■ Assignment ■
Without skipping or changing anything, print all the entries.

*** Opening of Data extract ***

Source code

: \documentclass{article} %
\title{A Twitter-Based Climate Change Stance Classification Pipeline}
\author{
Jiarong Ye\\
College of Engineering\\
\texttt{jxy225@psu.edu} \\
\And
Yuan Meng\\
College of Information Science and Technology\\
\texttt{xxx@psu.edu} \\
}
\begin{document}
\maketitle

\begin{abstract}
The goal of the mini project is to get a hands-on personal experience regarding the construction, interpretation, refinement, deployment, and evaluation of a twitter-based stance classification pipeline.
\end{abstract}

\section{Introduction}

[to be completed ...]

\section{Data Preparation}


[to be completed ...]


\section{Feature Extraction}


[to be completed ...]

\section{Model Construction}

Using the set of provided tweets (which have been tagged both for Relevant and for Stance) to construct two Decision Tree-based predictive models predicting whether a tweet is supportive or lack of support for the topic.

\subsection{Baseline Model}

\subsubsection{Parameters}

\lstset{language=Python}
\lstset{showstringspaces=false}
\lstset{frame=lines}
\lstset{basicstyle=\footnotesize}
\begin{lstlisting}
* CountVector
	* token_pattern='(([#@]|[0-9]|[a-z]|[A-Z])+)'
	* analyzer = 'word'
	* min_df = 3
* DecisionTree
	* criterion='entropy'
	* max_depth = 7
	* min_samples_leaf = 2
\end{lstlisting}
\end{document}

*** Close of Data extract ***

■ Exercise result ■
Source code

: \documentclass{article} %
\title{A Twitter-Based Climate Change Stance Classification Pipeline}
\author{
Jiarong Ye\\
College of Engineering\\
\texttt{jxy225@psu.edu} \\
\And
Yuan Meng\\
College of Information Science and Technology\\
\texttt{xxx@psu.edu} \\
}
\begin{document}
\maketitle

\begin{abstract}
The goal of the mini project is to get a hands-on personal experience regarding the construction, interpretation, refinement, deployment, and evaluation of a twitter-based stance classification pipeline.
\end{abstract}

\section{Introduction}

[to be completed ...]

\section{Data Preparation}


[to be completed ...]


\section{Feature Extraction}


[to be completed ...]

\section{Model Construction}

Using the set of provided tweets (which have been tagged both for Relevant and for Stance) to construct two Decision Tree-based predictive models predicting whether a tweet is supportive or lack of support for the topic.

\subsection{Baseline Model}

\subsubsection{Parameters}

\lstset{language=Python}
\lstset{showstringspaces=false}
\lstset{frame=lines}
\lstset{basicstyle=\footnotesize}
\begin{lstlisting}
* CountVector
	* token_pattern='(([#@]|[0-9]|[a-z]|[A-Z])+)'
	* analyzer = 'word'
	* min_df = 3
* DecisionTree
	* criterion='entropy'
	* max_depth = 7
	* min_samples_leaf = 2
\end{lstlisting}
\end{document}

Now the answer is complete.